_PROMPT:_ Count the lines that contain the string "메서드의" in the records beneath, and respond with the number only.

_DATA FOR REVIEW:_

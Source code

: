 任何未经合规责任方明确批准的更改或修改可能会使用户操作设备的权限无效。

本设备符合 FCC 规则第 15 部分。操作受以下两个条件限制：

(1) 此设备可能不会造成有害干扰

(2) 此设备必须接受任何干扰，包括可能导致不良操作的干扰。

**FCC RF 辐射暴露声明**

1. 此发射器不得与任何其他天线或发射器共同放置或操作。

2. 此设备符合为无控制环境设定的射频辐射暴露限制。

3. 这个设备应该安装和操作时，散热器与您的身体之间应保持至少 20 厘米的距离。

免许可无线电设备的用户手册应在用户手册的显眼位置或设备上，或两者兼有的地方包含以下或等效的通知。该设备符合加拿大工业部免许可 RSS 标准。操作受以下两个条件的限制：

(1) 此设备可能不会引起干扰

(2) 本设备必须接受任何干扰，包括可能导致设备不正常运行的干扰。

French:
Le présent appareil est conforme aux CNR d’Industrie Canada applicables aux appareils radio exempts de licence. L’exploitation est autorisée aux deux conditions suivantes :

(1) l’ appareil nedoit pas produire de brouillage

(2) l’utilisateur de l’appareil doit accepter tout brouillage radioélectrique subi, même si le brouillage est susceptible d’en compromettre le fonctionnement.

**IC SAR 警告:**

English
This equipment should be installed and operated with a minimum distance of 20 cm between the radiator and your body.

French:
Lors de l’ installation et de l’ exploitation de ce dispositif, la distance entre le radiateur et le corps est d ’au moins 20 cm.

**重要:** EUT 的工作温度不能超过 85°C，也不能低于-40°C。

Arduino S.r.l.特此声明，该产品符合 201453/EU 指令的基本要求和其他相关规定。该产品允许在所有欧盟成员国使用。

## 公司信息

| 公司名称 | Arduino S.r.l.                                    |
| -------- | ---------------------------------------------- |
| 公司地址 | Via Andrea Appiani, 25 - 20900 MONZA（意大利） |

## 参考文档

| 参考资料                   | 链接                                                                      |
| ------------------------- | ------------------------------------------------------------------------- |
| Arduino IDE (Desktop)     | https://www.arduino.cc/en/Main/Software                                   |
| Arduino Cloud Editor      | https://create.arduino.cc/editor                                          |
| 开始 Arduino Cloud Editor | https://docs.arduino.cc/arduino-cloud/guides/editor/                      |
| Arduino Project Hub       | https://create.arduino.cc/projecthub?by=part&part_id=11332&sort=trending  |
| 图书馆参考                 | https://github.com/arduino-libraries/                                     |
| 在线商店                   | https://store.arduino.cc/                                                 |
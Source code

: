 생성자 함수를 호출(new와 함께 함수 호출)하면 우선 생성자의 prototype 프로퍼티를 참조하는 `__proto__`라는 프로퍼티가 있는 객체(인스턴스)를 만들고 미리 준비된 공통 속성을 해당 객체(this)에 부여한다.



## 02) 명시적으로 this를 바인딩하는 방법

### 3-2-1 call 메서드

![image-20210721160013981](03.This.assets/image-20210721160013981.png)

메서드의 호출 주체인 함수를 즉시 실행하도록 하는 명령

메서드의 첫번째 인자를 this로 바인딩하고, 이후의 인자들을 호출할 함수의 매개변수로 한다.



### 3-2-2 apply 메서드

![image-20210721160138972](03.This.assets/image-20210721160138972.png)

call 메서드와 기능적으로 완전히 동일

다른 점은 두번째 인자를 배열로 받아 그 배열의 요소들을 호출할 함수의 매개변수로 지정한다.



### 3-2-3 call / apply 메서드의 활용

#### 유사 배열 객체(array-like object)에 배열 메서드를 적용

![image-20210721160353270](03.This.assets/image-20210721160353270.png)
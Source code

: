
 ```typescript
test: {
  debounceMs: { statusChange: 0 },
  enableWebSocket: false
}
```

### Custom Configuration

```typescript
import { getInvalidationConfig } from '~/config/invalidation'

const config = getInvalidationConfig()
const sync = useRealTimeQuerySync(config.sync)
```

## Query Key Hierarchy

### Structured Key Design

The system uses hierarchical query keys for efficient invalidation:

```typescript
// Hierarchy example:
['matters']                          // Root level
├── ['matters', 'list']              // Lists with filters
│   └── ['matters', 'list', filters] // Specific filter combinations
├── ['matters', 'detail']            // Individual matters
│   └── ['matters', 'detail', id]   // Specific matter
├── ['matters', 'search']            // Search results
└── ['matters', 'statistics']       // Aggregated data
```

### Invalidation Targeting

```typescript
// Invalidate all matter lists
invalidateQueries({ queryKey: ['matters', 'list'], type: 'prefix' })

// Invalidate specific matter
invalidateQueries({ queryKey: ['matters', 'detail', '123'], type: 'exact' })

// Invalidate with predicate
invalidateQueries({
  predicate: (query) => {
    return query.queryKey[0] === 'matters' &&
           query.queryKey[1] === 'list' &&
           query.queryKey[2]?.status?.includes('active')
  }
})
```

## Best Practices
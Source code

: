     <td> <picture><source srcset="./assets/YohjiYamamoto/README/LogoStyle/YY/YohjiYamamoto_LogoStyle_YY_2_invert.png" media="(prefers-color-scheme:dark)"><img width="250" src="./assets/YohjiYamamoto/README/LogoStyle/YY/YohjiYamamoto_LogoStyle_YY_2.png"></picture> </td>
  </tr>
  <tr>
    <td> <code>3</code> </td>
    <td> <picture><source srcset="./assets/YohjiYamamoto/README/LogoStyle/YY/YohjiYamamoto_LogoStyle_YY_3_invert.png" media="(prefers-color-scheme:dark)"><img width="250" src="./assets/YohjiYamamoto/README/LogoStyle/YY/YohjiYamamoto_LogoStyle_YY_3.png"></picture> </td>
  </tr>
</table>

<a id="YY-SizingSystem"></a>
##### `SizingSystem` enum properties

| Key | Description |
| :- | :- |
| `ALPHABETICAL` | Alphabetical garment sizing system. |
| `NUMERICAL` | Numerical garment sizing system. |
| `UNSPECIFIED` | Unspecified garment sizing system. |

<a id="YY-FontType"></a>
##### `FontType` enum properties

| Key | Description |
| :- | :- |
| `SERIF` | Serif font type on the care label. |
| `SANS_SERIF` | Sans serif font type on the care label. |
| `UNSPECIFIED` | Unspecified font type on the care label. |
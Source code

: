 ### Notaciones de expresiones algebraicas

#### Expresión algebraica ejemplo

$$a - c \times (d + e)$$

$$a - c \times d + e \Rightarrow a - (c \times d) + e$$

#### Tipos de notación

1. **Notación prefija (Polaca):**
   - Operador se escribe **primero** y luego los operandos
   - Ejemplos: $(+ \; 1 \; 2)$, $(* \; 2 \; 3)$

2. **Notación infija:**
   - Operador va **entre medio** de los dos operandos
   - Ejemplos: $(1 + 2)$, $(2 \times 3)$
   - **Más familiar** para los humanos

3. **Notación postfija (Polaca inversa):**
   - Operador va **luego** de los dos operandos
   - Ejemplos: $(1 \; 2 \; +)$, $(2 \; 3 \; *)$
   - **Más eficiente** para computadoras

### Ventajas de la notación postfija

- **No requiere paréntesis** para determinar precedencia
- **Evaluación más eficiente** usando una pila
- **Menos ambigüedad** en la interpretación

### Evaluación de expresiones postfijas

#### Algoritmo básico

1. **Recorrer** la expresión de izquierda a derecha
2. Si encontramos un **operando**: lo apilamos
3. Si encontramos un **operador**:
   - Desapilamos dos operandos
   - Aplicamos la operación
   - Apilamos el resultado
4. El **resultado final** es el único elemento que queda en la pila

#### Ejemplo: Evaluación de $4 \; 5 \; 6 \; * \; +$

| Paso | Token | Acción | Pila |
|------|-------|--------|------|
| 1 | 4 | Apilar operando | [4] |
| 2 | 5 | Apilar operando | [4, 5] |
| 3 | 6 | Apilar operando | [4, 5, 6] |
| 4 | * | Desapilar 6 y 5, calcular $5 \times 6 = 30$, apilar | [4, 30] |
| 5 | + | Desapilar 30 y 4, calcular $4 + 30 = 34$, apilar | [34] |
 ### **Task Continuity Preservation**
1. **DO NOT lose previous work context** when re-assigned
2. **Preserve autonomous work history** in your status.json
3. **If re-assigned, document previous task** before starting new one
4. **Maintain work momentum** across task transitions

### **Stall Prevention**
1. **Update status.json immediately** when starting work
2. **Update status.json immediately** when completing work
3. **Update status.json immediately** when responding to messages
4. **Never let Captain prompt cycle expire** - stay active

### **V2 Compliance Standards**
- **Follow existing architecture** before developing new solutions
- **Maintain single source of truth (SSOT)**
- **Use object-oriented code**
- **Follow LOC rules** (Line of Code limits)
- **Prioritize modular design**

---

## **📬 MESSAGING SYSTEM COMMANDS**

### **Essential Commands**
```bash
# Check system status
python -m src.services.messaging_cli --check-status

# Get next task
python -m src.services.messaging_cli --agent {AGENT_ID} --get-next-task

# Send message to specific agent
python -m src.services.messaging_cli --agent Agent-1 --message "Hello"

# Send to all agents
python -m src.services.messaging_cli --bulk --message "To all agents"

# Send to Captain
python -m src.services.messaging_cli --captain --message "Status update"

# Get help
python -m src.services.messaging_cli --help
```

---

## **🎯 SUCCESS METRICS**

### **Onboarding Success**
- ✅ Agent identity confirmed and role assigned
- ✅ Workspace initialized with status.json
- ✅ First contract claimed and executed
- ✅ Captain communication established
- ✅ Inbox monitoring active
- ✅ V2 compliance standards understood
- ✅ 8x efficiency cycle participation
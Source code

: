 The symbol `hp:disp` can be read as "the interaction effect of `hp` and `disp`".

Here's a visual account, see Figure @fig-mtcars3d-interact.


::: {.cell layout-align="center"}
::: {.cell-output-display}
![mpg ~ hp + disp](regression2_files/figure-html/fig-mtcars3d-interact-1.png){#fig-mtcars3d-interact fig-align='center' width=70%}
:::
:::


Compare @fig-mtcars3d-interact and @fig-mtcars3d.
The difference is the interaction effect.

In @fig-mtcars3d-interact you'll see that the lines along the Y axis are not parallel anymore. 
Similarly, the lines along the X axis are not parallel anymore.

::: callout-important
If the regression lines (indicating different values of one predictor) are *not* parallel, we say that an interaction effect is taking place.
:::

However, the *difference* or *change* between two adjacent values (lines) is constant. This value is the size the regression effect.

_YOUR RESPONSE:_ 3